* [What the exercise asks] Please filter the entries and return only the lines that include "ResourceDataProvider".

Source data:
————————
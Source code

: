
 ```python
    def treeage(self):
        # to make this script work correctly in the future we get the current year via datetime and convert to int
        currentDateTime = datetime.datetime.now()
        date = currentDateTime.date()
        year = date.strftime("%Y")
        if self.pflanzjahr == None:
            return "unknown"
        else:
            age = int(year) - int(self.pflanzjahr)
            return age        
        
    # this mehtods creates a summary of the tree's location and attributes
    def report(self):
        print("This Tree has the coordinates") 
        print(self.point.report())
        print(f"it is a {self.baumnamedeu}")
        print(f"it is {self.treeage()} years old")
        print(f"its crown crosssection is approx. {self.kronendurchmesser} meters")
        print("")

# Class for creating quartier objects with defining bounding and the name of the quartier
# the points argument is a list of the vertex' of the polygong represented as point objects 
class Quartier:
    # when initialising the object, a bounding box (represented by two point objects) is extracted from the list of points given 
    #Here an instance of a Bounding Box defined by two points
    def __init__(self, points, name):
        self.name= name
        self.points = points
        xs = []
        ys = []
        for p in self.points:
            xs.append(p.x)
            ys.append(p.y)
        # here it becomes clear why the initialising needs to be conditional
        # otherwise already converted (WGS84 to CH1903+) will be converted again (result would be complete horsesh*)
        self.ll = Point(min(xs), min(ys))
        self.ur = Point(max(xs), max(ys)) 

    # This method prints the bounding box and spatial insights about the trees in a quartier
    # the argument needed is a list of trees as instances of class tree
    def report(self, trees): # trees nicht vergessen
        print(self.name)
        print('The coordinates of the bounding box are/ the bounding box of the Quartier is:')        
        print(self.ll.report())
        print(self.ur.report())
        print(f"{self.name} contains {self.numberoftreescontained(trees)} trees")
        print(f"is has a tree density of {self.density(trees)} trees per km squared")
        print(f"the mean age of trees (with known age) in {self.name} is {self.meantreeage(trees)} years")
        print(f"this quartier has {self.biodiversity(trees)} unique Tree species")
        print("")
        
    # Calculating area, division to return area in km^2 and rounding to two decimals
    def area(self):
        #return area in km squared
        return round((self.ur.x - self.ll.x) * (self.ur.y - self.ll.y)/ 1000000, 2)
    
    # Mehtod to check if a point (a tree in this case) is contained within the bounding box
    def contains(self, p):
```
————————
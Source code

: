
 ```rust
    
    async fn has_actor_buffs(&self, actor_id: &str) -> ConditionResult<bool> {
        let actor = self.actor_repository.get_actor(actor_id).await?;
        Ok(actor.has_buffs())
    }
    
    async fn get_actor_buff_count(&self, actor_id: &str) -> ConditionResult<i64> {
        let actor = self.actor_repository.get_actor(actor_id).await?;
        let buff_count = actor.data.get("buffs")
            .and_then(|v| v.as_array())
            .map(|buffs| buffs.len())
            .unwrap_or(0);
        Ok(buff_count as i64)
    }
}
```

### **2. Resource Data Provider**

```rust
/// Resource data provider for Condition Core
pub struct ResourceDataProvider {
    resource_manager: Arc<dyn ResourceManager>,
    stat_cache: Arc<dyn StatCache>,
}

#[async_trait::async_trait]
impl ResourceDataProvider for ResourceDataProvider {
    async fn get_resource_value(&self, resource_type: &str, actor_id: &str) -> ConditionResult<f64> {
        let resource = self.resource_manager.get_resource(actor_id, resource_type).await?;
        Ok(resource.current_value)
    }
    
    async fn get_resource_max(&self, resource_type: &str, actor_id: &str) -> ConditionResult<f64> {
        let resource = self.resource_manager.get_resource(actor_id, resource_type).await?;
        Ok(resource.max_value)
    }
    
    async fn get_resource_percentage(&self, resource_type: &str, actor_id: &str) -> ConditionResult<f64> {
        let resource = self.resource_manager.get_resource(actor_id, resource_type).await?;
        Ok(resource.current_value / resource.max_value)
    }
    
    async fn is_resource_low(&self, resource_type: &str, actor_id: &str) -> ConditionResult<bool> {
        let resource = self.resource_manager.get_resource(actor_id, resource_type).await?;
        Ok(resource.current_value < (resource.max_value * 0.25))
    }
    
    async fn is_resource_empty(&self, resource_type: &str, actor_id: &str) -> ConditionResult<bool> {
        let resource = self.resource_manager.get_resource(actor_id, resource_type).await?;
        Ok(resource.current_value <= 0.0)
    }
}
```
————————
* [Completed exercise]
pub struct ResourceDataProvider {
impl ResourceDataProvider for ResourceDataProvider {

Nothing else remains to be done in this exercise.